Oggi la benzina che si trova alle pompe di rifornimento è tutta senza piombo, ma per buona parte del XX secolo il piombo veniva utilizzato come additivo per il carburante. Il metallo era presente anche nelle vernici e nelle pitture a uso domestico, con funzione antiruggine o antifungina. Studi epidemiologici condotti su bambini vissuti prima degli anni ‘70 negli Stati Uniti hanno trovato un eccesso di 15 µg di piombo per dl di sangue, cui è stato associato un declino medio di 9 punti del quoziente intellettivo. I ricercatori hanno pertanto stimato che il calo cognitivo medio dei bambini dell’impero romano dovesse essere corrispondente a circa 3 punti di Q. I.
Il Centro statunitense per il controllo e la prevenzione delle malattie nel 2021 ha stabilito che nessun livello di piombo nel sangue al di sopra dello zero è privo di rischi. Livelli più alti negli adulti provocano infertilità, anemia, perdita di memoria, man anche livelli bassi sono associati a disfunzioni renali, prestazioni cognitive e attentive più basse, malattie cardiovascolari, tumori e di nuovo infertilità.

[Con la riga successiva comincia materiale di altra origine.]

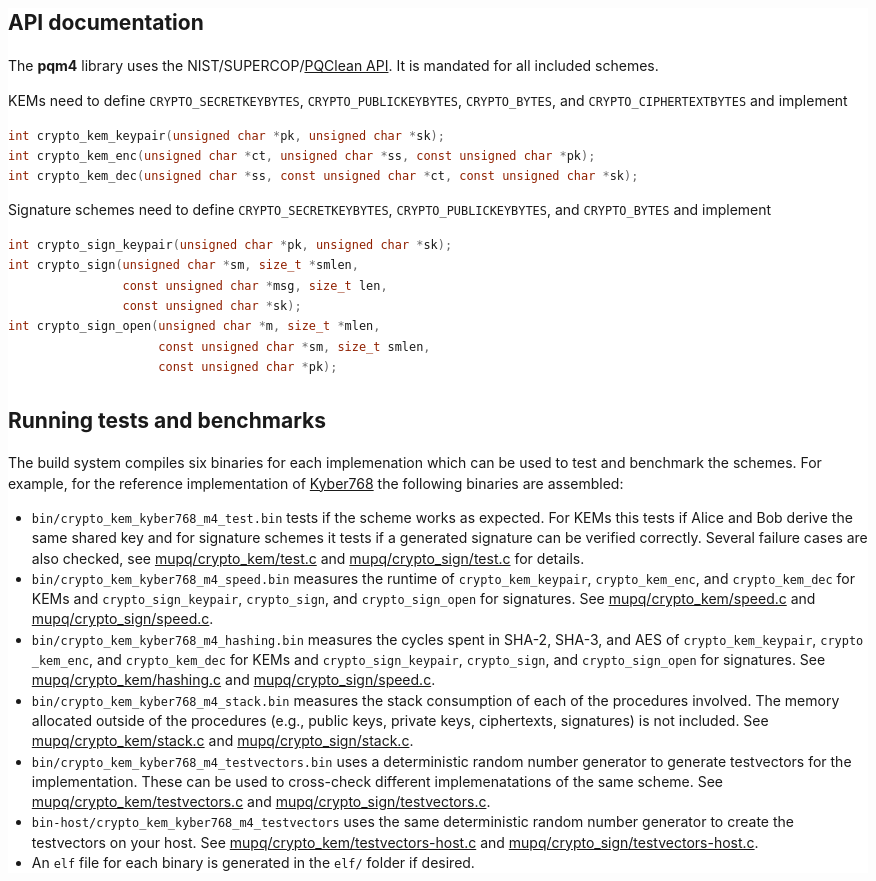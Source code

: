 ## API documentation
The **pqm4** library uses the NIST/SUPERCOP/[PQClean
API](https://github.com/PQClean/PQClean). It is mandated for all included
schemes.

KEMs need to define `CRYPTO_SECRETKEYBYTES`, `CRYPTO_PUBLICKEYBYTES`, `CRYPTO_BYTES`, and `CRYPTO_CIPHERTEXTBYTES` and implement 
```c
int crypto_kem_keypair(unsigned char *pk, unsigned char *sk);
int crypto_kem_enc(unsigned char *ct, unsigned char *ss, const unsigned char *pk);
int crypto_kem_dec(unsigned char *ss, const unsigned char *ct, const unsigned char *sk);
```

Signature schemes need to define `CRYPTO_SECRETKEYBYTES`, `CRYPTO_PUBLICKEYBYTES`, and `CRYPTO_BYTES` and implement
```c
int crypto_sign_keypair(unsigned char *pk, unsigned char *sk);
int crypto_sign(unsigned char *sm, size_t *smlen, 
                const unsigned char *msg, size_t len,
                const unsigned char *sk);
int crypto_sign_open(unsigned char *m, size_t *mlen,
                     const unsigned char *sm, size_t smlen,
                     const unsigned char *pk);
```


## Running tests and benchmarks
The build system compiles six binaries for each implemenation which can be used to test and benchmark the schemes. For example, for the reference implementation of [Kyber768](https://pq-crystals.org/kyber/) the following binaries are assembled: 
 - `bin/crypto_kem_kyber768_m4_test.bin` tests if the scheme works as expected. For KEMs this tests if Alice and Bob derive the same shared key and for signature schemes it tests if a generated signature can be verified correctly. Several failure cases are also checked, see [mupq/crypto_kem/test.c](https://github.com/mupq/mupq/blob/master/crypto_kem/test.c) and [mupq/crypto_sign/test.c](https://github.com/mupq/mupq/blob/master/crypto_sign/test.c) for details.
 - `bin/crypto_kem_kyber768_m4_speed.bin` measures the runtime of `crypto_kem_keypair`, `crypto_kem_enc`, and `crypto_kem_dec` for KEMs and `crypto_sign_keypair`, `crypto_sign`, and `crypto_sign_open` for signatures. See [mupq/crypto_kem/speed.c](https://github.com/mupq/mupq/blob/master/crypto_kem/speed.c) and [mupq/crypto_sign/speed.c](https://github.com/mupq/mupq/blob/master/crypto_sign/speed.c).
 - `bin/crypto_kem_kyber768_m4_hashing.bin` measures the cycles spent in SHA-2, SHA-3, and AES of `crypto_kem_keypair`, `crypto_kem_enc`, and `crypto_kem_dec` for KEMs and `crypto_sign_keypair`, `crypto_sign`, and `crypto_sign_open` for signatures. See [mupq/crypto_kem/hashing.c](https://github.com/mupq/mupq/blob/master/crypto_kem/speed.c) and [mupq/crypto_sign/speed.c](https://github.com/mupq/mupq/blob/master/crypto_sign/speed.c).
 - `bin/crypto_kem_kyber768_m4_stack.bin` measures the stack consumption of each of the procedures involved. The memory allocated outside of the procedures (e.g., public keys, private keys, ciphertexts, signatures) is not included. See [mupq/crypto_kem/stack.c](https://github.com/mupq/mupq/blob/master/crypto_kem/stack.c) and [mupq/crypto_sign/stack.c](https://github.com/mupq/mupq/blob/master/crypto_sign/stack.c).
 - `bin/crypto_kem_kyber768_m4_testvectors.bin` uses a deterministic random number generator to generate testvectors for the implementation. These can be used to cross-check different implemenatations of the same scheme. See [mupq/crypto_kem/testvectors.c](https://github.com/mupq/mupq/blob/master/crypto_kem/testvectors.c) and [mupq/crypto_sign/testvectors.c](https://github.com/mupq/mupq/blob/master/crypto_sign/testvectors.c).
- `bin-host/crypto_kem_kyber768_m4_testvectors` uses the same deterministic random number generator to create the testvectors on your host. See [mupq/crypto_kem/testvectors-host.c](https://github.com/mupq/mupq/blob/master/crypto_kem/testvectors-host.c) and [mupq/crypto_sign/testvectors-host.c](https://github.com/mupq/mupq/blob/master/crypto_sign/testvectors-host.c).
- An `elf` file for each binary is generated in the `elf/` folder if desired.

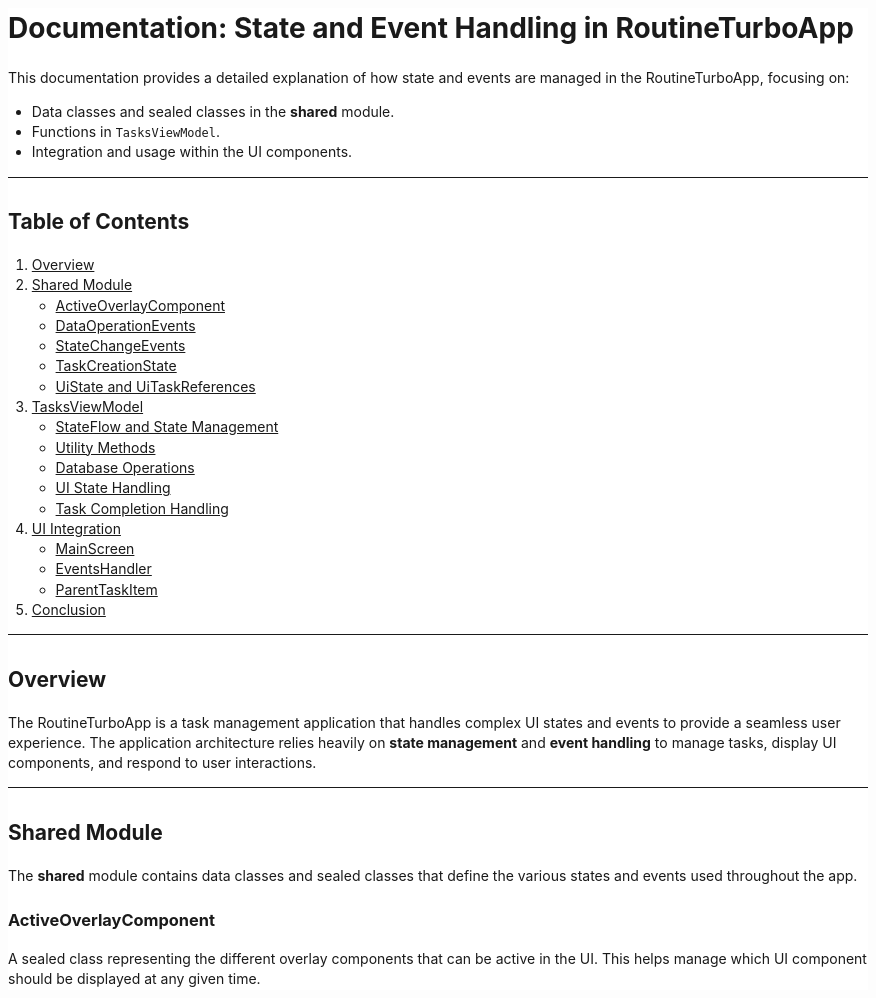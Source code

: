 # Documentation: State and Event Handling in RoutineTurboApp

This documentation provides a detailed explanation of how state and events are managed in the RoutineTurboApp, focusing on:

- Data classes and sealed classes in the **shared** module.
- Functions in `TasksViewModel`.
- Integration and usage within the UI components.

---

## Table of Contents

1. [Overview](#overview)
2. [Shared Module](#shared-module)
   - [ActiveOverlayComponent](#activeoverlaycomponent)
   - [DataOperationEvents](#dataoperationevents)
   - [StateChangeEvents](#statechangeevents)
   - [TaskCreationState](#taskcreationstate)
   - [UiState and UiTaskReferences](#uistate-and-uitaskreferences)
3. [TasksViewModel](#tasksviewmodel)
   - [StateFlow and State Management](#stateflow-and-state-management)
   - [Utility Methods](#utility-methods)
   - [Database Operations](#database-operations)
   - [UI State Handling](#ui-state-handling)
   - [Task Completion Handling](#task-completion-handling)
4. [UI Integration](#ui-integration)
   - [MainScreen](#mainscreen)
   - [EventsHandler](#eventshandler)
   - [ParentTaskItem](#parenttaskitem)
5. [Conclusion](#conclusion)

---

## Overview

The RoutineTurboApp is a task management application that handles complex UI states and events to provide a seamless user experience. The application architecture relies heavily on **state management** and **event handling** to manage tasks, display UI components, and respond to user interactions.

---

## Shared Module

The **shared** module contains data classes and sealed classes that define the various states and events used throughout the app.

### ActiveOverlayComponent

A sealed class representing the different overlay components that can be active in the UI. This helps manage which UI component should be displayed at any given time.
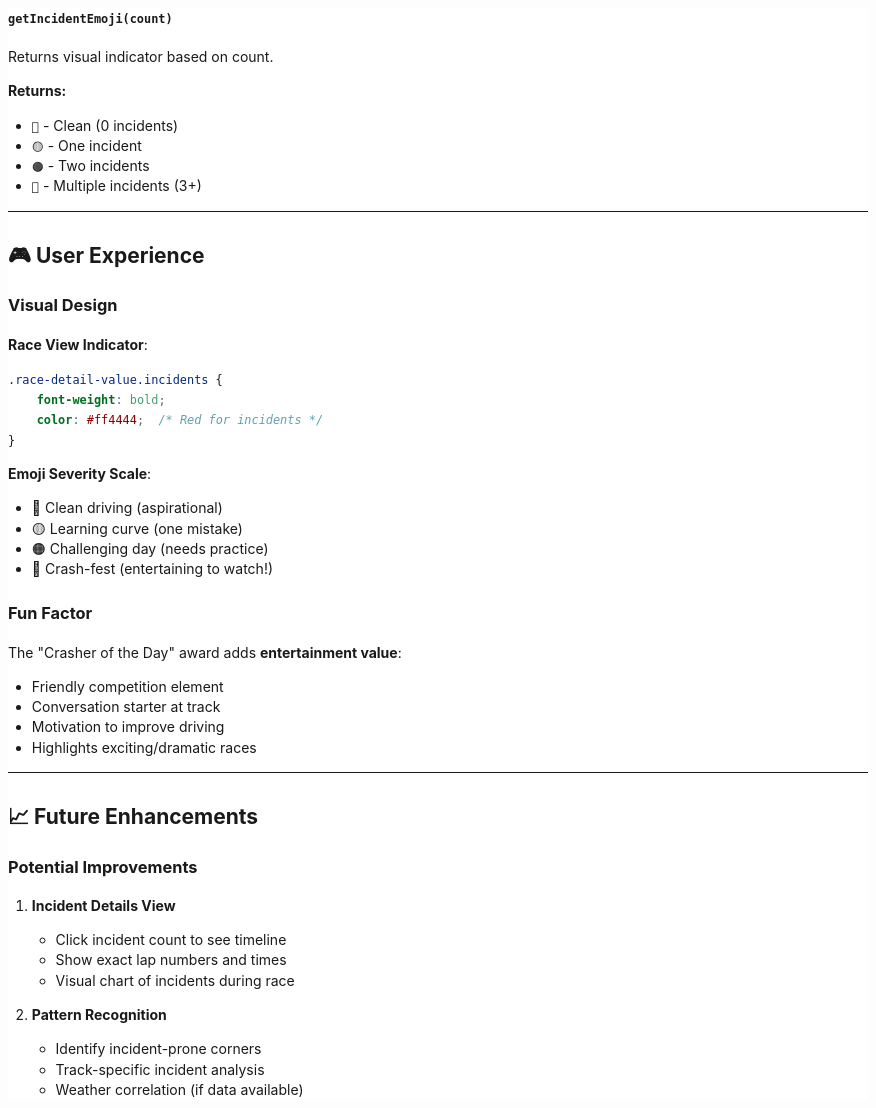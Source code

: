 #### `getIncidentEmoji(count)`

Returns visual indicator based on count.

**Returns:**
- `🎯` - Clean (0 incidents)
- `🟡` - One incident
- `🟠` - Two incidents  
- `🔴` - Multiple incidents (3+)

---

## 🎮 User Experience

### Visual Design

**Race View Indicator**:
```css
.race-detail-value.incidents {
    font-weight: bold;
    color: #ff4444;  /* Red for incidents */
}
```

**Emoji Severity Scale**:
- 🎯 Clean driving (aspirational)
- 🟡 Learning curve (one mistake)
- 🟠 Challenging day (needs practice)
- 🔴 Crash-fest (entertaining to watch!)

### Fun Factor

The "Crasher of the Day" award adds **entertainment value**:
- Friendly competition element
- Conversation starter at track
- Motivation to improve driving
- Highlights exciting/dramatic races

---

## 📈 Future Enhancements

### Potential Improvements

1. **Incident Details View**
   - Click incident count to see timeline
   - Show exact lap numbers and times
   - Visual chart of incidents during race

2. **Pattern Recognition**
   - Identify incident-prone corners
   - Track-specific incident analysis
   - Weather correlation (if data available)
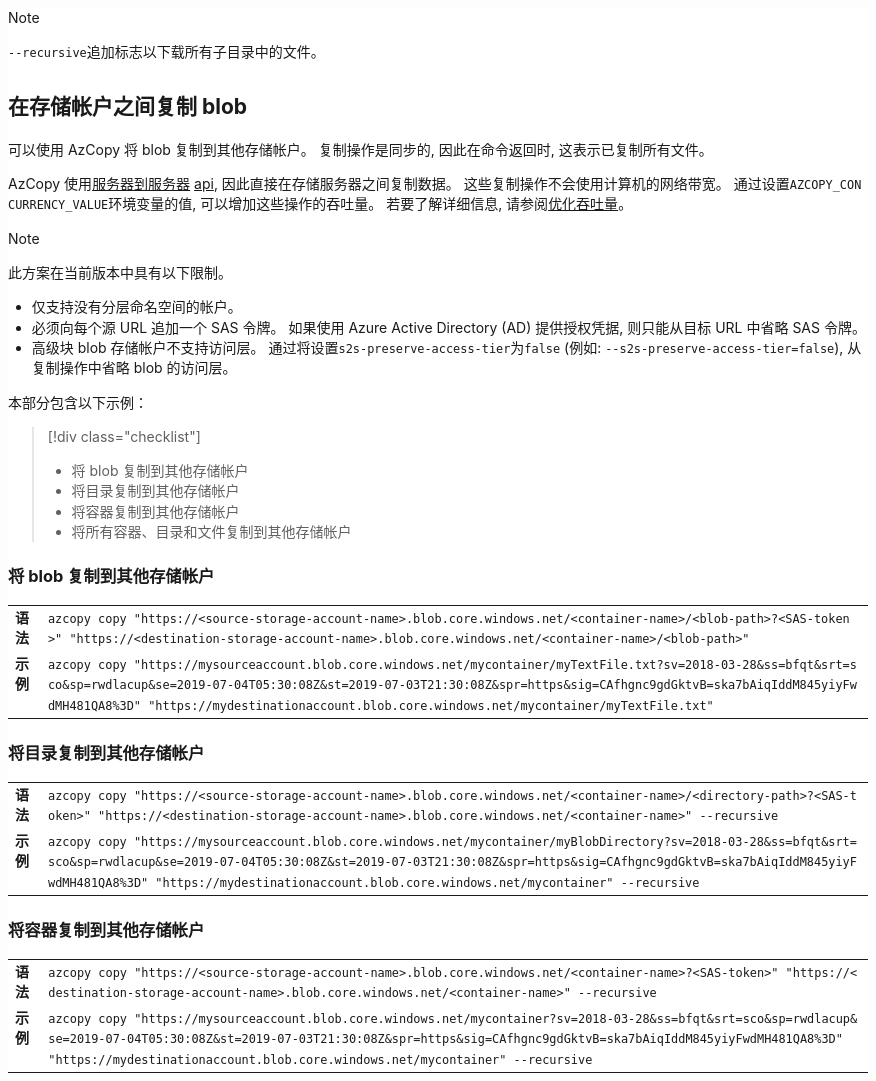 > [!NOTE]
> `--recursive`追加标志以下载所有子目录中的文件。

## <a name="copy-blobs-between-storage-accounts"></a>在存储帐户之间复制 blob

可以使用 AzCopy 将 blob 复制到其他存储帐户。 复制操作是同步的, 因此在命令返回时, 这表示已复制所有文件。

AzCopy 使用[服务器到服务器](https://docs.microsoft.com/rest/api/storageservices/put-block-from-url) [api](https://docs.microsoft.com/rest/api/storageservices/put-page-from-url), 因此直接在存储服务器之间复制数据。 这些复制操作不会使用计算机的网络带宽。 通过设置`AZCOPY_CONCURRENCY_VALUE`环境变量的值, 可以增加这些操作的吞吐量。 若要了解详细信息, 请参阅[优化吞吐量](storage-use-azcopy-configure.md#optimize-throughput)。

> [!NOTE]
> 此方案在当前版本中具有以下限制。
>
> - 仅支持没有分层命名空间的帐户。
> - 必须向每个源 URL 追加一个 SAS 令牌。 如果使用 Azure Active Directory (AD) 提供授权凭据, 则只能从目标 URL 中省略 SAS 令牌。
>-  高级块 blob 存储帐户不支持访问层。 通过将设置`s2s-preserve-access-tier`为`false` (例如: `--s2s-preserve-access-tier=false`), 从复制操作中省略 blob 的访问层。

本部分包含以下示例：

> [!div class="checklist"]
> * 将 blob 复制到其他存储帐户
> * 将目录复制到其他存储帐户
> * 将容器复制到其他存储帐户
> * 将所有容器、目录和文件复制到其他存储帐户

### <a name="copy-a-blob-to-another-storage-account"></a>将 blob 复制到其他存储帐户

|    |     |
|--------|-----------|
| **语法** | `azcopy copy "https://<source-storage-account-name>.blob.core.windows.net/<container-name>/<blob-path>?<SAS-token>" "https://<destination-storage-account-name>.blob.core.windows.net/<container-name>/<blob-path>"` |
| **示例** | `azcopy copy "https://mysourceaccount.blob.core.windows.net/mycontainer/myTextFile.txt?sv=2018-03-28&ss=bfqt&srt=sco&sp=rwdlacup&se=2019-07-04T05:30:08Z&st=2019-07-03T21:30:08Z&spr=https&sig=CAfhgnc9gdGktvB=ska7bAiqIddM845yiyFwdMH481QA8%3D" "https://mydestinationaccount.blob.core.windows.net/mycontainer/myTextFile.txt"` |

### <a name="copy-a-directory-to-another-storage-account"></a>将目录复制到其他存储帐户

|    |     |
|--------|-----------|
| **语法** | `azcopy copy "https://<source-storage-account-name>.blob.core.windows.net/<container-name>/<directory-path>?<SAS-token>" "https://<destination-storage-account-name>.blob.core.windows.net/<container-name>" --recursive` |
| **示例** | `azcopy copy "https://mysourceaccount.blob.core.windows.net/mycontainer/myBlobDirectory?sv=2018-03-28&ss=bfqt&srt=sco&sp=rwdlacup&se=2019-07-04T05:30:08Z&st=2019-07-03T21:30:08Z&spr=https&sig=CAfhgnc9gdGktvB=ska7bAiqIddM845yiyFwdMH481QA8%3D" "https://mydestinationaccount.blob.core.windows.net/mycontainer" --recursive` |

### <a name="copy-a-containers-to-another-storage-account"></a>将容器复制到其他存储帐户

|    |     |
|--------|-----------|
| **语法** | `azcopy copy "https://<source-storage-account-name>.blob.core.windows.net/<container-name>?<SAS-token>" "https://<destination-storage-account-name>.blob.core.windows.net/<container-name>" --recursive` |
| **示例** | `azcopy copy "https://mysourceaccount.blob.core.windows.net/mycontainer?sv=2018-03-28&ss=bfqt&srt=sco&sp=rwdlacup&se=2019-07-04T05:30:08Z&st=2019-07-03T21:30:08Z&spr=https&sig=CAfhgnc9gdGktvB=ska7bAiqIddM845yiyFwdMH481QA8%3D" "https://mydestinationaccount.blob.core.windows.net/mycontainer" --recursive` |
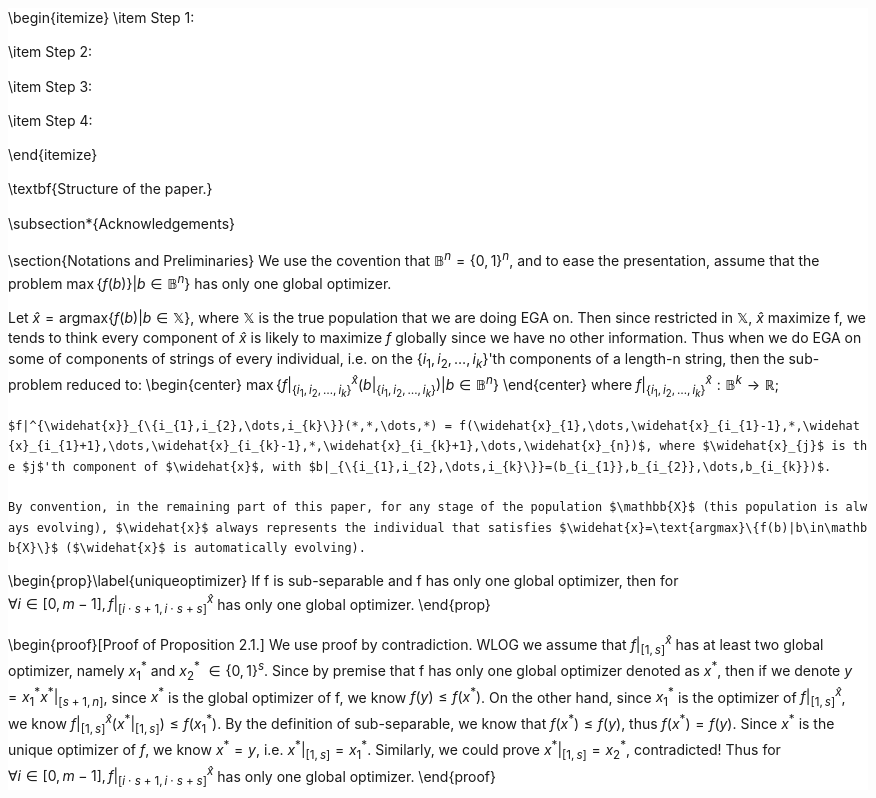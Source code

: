 \begin{itemize}
\item Step 1:

\item Step 2:

\item Step 3:

\item Step 4:

\end{itemize}


\textbf{Structure of the paper.}

\subsection*{Acknowledgements}




\section{Notations and Preliminaries}
We use the covention that $\mathbb{B}^n = \{0,1\}^n$, and to ease the presentation, assume that the problem $\max\{f(b)\}|b\in\mathbb{B}^{n}\}$ has only one global optimizer.

Let $\widehat{x}=\text{argmax}\{f(b)|b\in\mathbb{X}\}$, where $\mathbb{X}$ is the true population that we are doing EGA on. Then since restricted in $\mathbb{X}$, $\widehat{x}$ maximize f, we tends to think every component of $\widehat{x}$ is likely to maximize $f$ globally since we have no other information. Thus when we do EGA on some of components of strings of every individual, i.e. on the $\{i_{1},i_{2},\dots,i_{k}\}$'th components of a length-n string, then the sub-problem reduced to:
\begin{center}
    $\max\{f|^{\widehat{x}}_{\{i_{1},i_{2},\dots,i_{k}\}}(b|_{\{i_{1},i_{2},\dots,i_{k}\}})|b\in\mathbb{B}^{n}\}$
\end{center}
    where $f|^{\widehat{x}}_{\{i_{1},i_{2},\dots,i_{k}\}}:\mathbb{B}^{k}\rightarrow\mathbb{R};$
		
    $f|^{\widehat{x}}_{\{i_{1},i_{2},\dots,i_{k}\}}(*,*,\dots,*) = f(\widehat{x}_{1},\dots,\widehat{x}_{i_{1}-1},*,\widehat{x}_{i_{1}+1},\dots,\widehat{x}_{i_{k}-1},*,\widehat{x}_{i_{k}+1},\dots,\widehat{x}_{n})$, where $\widehat{x}_{j}$ is the $j$'th component of $\widehat{x}$, with $b|_{\{i_{1},i_{2},\dots,i_{k}\}}=(b_{i_{1}},b_{i_{2}},\dots,b_{i_{k}})$.

    By convention, in the remaining part of this paper, for any stage of the population $\mathbb{X}$ (this population is always evolving), $\widehat{x}$ always represents the individual that satisfies $\widehat{x}=\text{argmax}\{f(b)|b\in\mathbb{X}\}$ ($\widehat{x}$ is automatically evolving).


\begin{prop}\label{uniqueoptimizer}
    If f is sub-separable and f has only one global optimizer, then for  
    $\forall i\in[0,m-1], f|^{\widehat{x}}_{[i\cdot s+1,i\cdot s+s]}$ has only one global optimizer.
\end{prop}


\begin{proof}[Proof of Proposition 2.1.]
We use proof by contradiction. WLOG we assume that $f|^{\widehat{x}}_{[1,s]}$ has at least two global optimizer, namely $x_{1}^{*}$ and $x_{2}^{*}$ $\in \{0,1\}^s$. Since by premise that f has only one global optimizer denoted as $x^*$, then if we denote $y = x_1^*x^*|_{[s+1,n]}$, since $x^*$ is the global optimizer of f, we know $f(y)\leqslant f(x^*)$. On the other hand, since $x_1^*$ is the optimizer of $f|^{\widehat{x}}_{[1,s]}$, we know $f|^{\widehat{x}}_{[1,s]}(x^*|_{[1,s]}) \leqslant f(x_1^*)$. By the definition of sub-separable, we know that $f(x^*) \leqslant f(y)$, thus $f(x^*) = f(y)$. Since $x^*$ is the unique optimizer of $f$, we know $x^*=y$, i.e. $x^*|_{[1,s]} = x_1^*$. Similarly, we could prove $x^*|_{[1,s]} = x_2^*$, contradicted! Thus for  
    $\forall i\in[0,m-1], f|^{\widehat{x}}_{[i\cdot s+1,i\cdot s+s]}$ has only one global optimizer.
\end{proof}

Negli ultimi 150 anni l’esposizione a inquinamento atmosferico da piombo è stata causata principalmente dal consumo di combustibili fossili, tra cui il carbone e la benzina. Per quanto riguarda l’antica Roma, l’intossicazione da piombo era già stata documentata dai ritrovamenti archeologici (scheletri e denti). Il piombo era contenuto nelle tubature dell’acqua, ma anche in alcuni utensili, vasellame, giocattoli, ornamenti e cosmetici. Se queste fonti però esponevano soprattutto gli abitanti delle città, l’inquinamento atmosferico causato dall’estrazione e dalla lavorazione metallica era pervasivo, secondo gli autori dello studio, e raggiungeva anche gli abitanti delle zone rurali, il bestiame e i campi agricoli.
Studiando la presenza di piombo negli strati di ghiaccio è possibile anche ricostruire un andamento delle emissioni nell’antichità. “Variazioni nell’inquinamento da piombo durante l’antichità sono legate a eventi storici specifici come la scoperta, lo sfruttamento e l’esaurimento di regioni minerarie come nella penisola iberica e nell’isola britannica, e periodi di disordini sociali come la crisi della Repubblica romana nel I secolo a. C. subito prima dell’ascesa dell’impero romano” scrivono gli autori del lavoro.
Netti cali di inquinamento da piombo hanno invece coinciso con l’epidemia che ha colpito l’impero di Antonino tra il 165 e il 180 d. C., a testimonianza del fatto che l’industria mineraria, assieme a tutta l’economia romana, in quel periodo ha subito un rallentamento, proprio come le emissioni di CO2 sono calate nel 2020 durante la pandemia da Covid-19.